• [Required work] Of the material below, the lines to be retyped are those from the line containing "<b>Conclusion:</b>" through the line containing "- Using this", inclusive; reproduce them exactly.

• [Data]
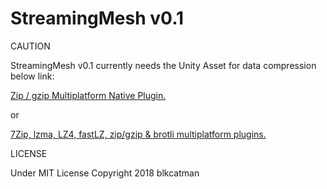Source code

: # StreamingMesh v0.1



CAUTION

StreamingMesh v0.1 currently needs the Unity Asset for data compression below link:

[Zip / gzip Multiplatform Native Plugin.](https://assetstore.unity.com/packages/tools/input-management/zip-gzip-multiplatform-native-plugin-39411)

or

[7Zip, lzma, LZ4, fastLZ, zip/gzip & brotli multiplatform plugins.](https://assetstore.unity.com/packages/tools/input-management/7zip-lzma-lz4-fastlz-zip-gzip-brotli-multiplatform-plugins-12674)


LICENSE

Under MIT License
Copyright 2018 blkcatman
...
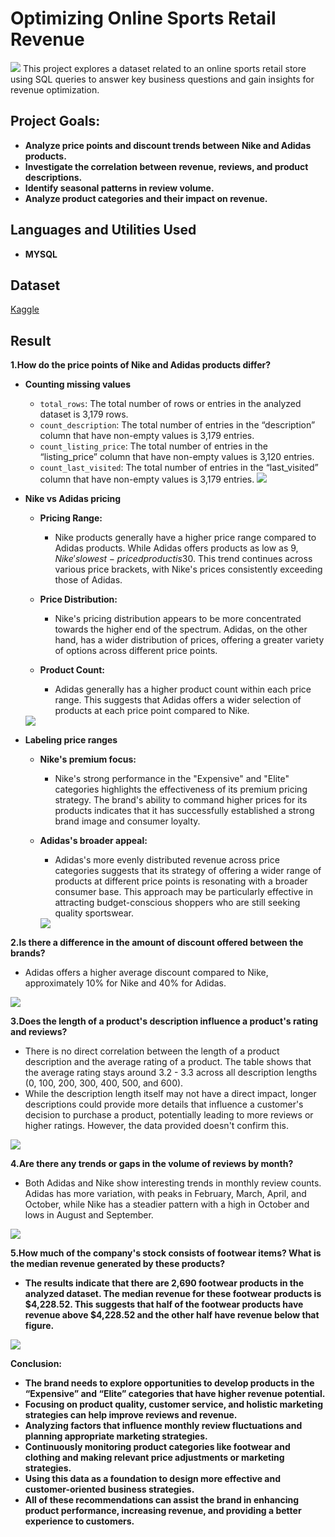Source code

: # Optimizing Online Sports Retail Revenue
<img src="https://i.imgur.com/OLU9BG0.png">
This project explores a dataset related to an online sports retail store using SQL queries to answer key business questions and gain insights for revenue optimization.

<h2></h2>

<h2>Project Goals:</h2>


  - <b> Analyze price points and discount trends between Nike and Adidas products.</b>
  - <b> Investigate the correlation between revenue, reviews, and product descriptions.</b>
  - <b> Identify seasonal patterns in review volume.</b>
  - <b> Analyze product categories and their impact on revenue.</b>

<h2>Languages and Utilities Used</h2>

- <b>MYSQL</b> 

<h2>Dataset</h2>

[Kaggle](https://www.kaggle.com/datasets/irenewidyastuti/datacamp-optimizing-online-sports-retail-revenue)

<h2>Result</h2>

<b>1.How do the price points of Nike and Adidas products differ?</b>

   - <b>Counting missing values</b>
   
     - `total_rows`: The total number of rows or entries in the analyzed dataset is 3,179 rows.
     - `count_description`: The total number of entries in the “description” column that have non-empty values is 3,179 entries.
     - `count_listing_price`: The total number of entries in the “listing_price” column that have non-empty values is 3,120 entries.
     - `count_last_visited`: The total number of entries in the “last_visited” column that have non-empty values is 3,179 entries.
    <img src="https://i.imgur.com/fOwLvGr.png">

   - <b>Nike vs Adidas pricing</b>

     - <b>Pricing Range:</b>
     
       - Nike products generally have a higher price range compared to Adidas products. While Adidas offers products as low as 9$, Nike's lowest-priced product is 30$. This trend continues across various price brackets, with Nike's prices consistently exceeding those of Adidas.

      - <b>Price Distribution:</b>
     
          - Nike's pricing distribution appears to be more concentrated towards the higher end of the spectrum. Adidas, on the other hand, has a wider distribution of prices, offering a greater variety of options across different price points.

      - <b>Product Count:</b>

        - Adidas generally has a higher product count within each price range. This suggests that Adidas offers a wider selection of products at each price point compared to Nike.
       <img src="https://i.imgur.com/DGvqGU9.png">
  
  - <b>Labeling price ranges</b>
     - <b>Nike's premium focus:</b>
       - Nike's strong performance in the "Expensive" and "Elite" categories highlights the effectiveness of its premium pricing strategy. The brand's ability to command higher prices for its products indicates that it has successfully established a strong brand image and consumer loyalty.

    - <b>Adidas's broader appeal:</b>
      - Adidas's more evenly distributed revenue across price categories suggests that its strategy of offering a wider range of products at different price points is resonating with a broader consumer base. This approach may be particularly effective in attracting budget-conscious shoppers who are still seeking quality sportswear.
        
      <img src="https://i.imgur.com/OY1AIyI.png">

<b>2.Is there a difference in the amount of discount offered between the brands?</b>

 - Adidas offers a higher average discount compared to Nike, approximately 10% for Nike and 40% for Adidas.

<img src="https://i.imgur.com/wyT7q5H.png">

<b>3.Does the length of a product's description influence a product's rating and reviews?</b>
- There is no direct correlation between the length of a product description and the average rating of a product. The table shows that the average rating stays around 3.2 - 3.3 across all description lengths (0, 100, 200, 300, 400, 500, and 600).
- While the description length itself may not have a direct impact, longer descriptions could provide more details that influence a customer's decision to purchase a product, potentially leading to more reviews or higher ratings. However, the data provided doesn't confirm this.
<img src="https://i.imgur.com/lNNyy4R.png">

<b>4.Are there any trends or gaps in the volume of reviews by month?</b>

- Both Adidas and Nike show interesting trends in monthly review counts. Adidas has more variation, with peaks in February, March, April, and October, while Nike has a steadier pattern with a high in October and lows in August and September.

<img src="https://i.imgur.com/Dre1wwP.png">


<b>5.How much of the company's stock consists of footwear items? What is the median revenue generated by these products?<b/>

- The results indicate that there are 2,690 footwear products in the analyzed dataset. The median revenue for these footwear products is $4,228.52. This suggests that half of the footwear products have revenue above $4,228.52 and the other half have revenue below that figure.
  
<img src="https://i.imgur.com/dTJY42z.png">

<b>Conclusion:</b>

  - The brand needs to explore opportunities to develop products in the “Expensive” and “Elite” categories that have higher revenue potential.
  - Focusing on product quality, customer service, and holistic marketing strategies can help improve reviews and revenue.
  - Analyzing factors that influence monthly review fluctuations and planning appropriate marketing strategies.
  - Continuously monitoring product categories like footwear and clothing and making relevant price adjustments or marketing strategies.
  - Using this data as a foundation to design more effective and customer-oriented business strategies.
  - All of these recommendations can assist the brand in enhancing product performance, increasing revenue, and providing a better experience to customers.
--
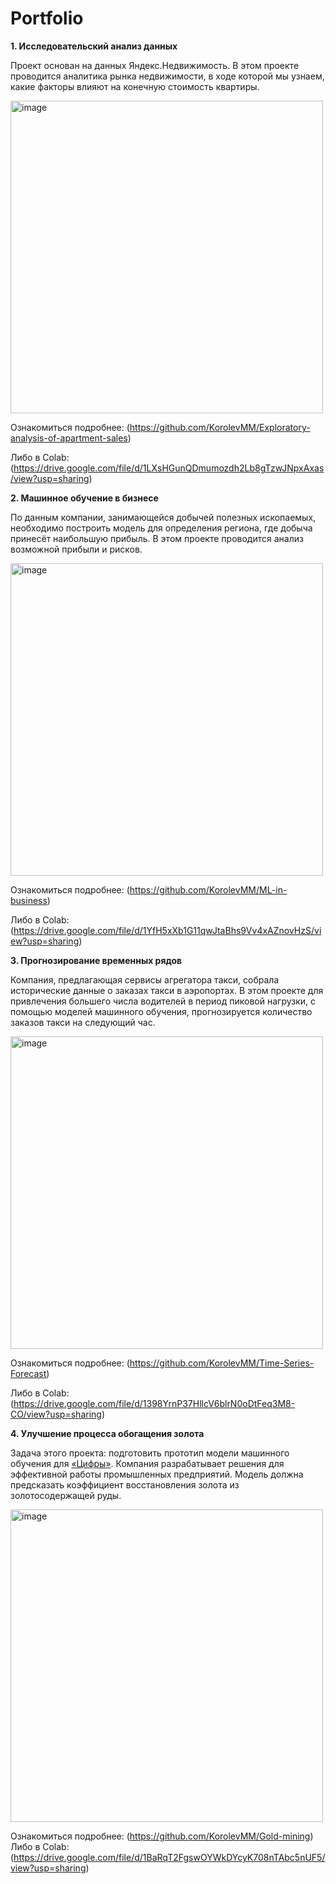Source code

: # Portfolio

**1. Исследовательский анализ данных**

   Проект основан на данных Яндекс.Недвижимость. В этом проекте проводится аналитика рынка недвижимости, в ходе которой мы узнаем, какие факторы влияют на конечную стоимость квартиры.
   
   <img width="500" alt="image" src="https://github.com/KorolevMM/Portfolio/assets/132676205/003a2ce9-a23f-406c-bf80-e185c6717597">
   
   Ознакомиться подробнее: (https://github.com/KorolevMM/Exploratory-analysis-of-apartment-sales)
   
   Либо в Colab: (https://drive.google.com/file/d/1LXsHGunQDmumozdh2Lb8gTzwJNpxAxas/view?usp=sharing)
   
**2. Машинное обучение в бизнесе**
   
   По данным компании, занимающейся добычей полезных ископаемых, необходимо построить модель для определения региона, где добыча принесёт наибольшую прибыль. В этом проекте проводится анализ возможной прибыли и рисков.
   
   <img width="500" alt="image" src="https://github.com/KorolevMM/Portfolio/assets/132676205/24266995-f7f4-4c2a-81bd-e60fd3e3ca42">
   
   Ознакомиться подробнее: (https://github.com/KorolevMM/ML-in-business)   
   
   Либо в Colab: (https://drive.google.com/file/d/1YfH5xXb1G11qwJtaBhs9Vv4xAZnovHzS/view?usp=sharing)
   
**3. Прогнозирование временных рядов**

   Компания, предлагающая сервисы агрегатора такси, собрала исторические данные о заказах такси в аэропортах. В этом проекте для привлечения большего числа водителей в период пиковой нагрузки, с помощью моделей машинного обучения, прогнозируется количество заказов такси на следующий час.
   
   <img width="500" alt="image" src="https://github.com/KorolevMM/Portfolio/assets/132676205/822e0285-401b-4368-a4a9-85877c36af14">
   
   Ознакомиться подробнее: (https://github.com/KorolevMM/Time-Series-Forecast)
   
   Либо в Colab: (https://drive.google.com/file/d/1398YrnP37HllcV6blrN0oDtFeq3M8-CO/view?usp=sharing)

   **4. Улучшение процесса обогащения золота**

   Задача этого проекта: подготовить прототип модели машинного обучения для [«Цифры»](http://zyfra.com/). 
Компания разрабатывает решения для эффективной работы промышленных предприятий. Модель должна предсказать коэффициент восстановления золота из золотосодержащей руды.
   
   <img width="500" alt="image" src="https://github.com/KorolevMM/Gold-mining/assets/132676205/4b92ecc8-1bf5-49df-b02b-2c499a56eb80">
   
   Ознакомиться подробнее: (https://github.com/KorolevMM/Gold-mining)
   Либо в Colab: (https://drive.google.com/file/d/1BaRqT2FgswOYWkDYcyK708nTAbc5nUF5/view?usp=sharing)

• [Answer to this task]
<b>Conclusion:</b>

  - The brand needs to explore opportunities to develop products in the “Expensive” and “Elite” categories that have higher revenue potential.
  - Focusing on product quality, customer service, and holistic marketing strategies can help improve reviews and revenue.
  - Analyzing factors that influence monthly review fluctuations and planning appropriate marketing strategies.
  - Continuously monitoring product categories like footwear and clothing and making relevant price adjustments or marketing strategies.
  - Using this data as a foundation to design more effective and customer-oriented business strategies.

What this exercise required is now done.